The Bits @ VSDA/CES 2001

Page 1, 2, Picture Gallery

So now that we've taken a look at the software side of DVD, what's in store for the format as a whole in 2001? And how did it fare in 2000? To answer those questions, we attended the DVD Entertainment Group's annual reception at VSDA. The event serves as a sort of cocktail party and "state of the industry update", and the attendees are a mix of studio and manufacturing executives and press. This year's event was held at the House of Blues Foundation Room at the Mandalay Bay Hotel. And the focus was very heavy on DVD-Audio, with speeches given by Rusty Osterstock, the General Manager of Panasonic Consumer Electronics, and David Mount, Chairman and CEO of the Warner Music Group. There were also several demonstrations of DVD-Audio at the event to experience.

To give you a better sense of just how fast the DVD format is growing, here are some DVD-Video numbers to consider from 2000 (source: CEA and the DVD Entertainment Group).

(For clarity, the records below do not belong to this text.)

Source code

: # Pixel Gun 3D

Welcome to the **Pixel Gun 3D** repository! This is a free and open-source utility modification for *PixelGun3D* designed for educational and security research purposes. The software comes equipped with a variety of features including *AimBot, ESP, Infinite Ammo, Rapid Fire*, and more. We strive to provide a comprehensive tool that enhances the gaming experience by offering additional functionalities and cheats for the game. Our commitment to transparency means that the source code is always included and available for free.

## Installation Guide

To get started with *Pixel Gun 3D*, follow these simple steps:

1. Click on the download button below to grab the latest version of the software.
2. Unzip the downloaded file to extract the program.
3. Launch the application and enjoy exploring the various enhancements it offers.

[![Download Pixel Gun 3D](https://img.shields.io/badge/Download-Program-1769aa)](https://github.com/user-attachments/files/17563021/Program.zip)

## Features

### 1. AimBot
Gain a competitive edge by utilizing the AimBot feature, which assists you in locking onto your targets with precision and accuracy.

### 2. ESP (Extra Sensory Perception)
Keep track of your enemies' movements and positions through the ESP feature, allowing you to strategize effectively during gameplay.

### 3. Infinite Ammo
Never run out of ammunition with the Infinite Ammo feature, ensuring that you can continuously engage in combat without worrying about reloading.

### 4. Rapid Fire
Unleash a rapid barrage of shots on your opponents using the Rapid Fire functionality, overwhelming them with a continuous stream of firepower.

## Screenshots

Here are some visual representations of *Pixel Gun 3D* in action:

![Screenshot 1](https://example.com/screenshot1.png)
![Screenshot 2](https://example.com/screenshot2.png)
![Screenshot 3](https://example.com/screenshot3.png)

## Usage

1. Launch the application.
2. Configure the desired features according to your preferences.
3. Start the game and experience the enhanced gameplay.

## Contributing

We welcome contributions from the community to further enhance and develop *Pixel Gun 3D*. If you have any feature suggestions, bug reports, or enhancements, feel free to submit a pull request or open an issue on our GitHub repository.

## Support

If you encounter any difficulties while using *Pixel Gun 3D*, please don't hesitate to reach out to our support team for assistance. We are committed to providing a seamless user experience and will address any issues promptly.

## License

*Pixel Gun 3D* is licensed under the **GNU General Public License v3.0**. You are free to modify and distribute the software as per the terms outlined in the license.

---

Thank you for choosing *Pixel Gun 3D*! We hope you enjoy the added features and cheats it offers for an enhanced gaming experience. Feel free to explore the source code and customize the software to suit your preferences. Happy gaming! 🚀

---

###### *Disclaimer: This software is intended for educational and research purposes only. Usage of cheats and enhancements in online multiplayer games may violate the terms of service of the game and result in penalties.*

First of all, more than 310 million DVD software units have shipped to consumers since the format's launch in 1997, 182 million in 2000 alone. That's roughly double what was shipped in 1999, which saw 97 million units. There are currently more than 8,500 titles in Region 1, a number the industry expects to top 10,000 by the end of 2001. The industry also saw its first single title to ship more than 3 million units initially - DreamWorks' Gladiator. And the hardware numbers are even more dramatic. In 2000, the number of stand-alone DVD-Video players shipped to retail in the U.S. (since the format's launch) topped 14.5 million, with an estimated 90% or better installed in homes (that's even better than the industry expected - CEA had to revise their projections for the year 4 times). By the end of 2001, the industry estimates that the number of players shipped since format launch will top 27 million - almost doubling the size of the DVD market. But that's just stand-alone DVD-Video players. The industry expects some 20 million DVD-capable hardware units to be shipped in 2001 - 13 million stand-alone DVD-Video players, 500,000 combination DVD-Audio/Video players and 6.5 million DVD-based video game systems. If you think those are dramatic numbers, consider this - the DVD format as a whole is by far the most successful home entertainment format ever launched in the history of the consumer electronics industry. It's first four years' sales pace is more than 7 times as high as VHS and more than 3 times better than the CD. And not only is DVD successful, it's impacting other home entertainment areas as well - sales of home theater equipment (TVs, receivers, speakers and the like) are all enjoying a boost from DVD.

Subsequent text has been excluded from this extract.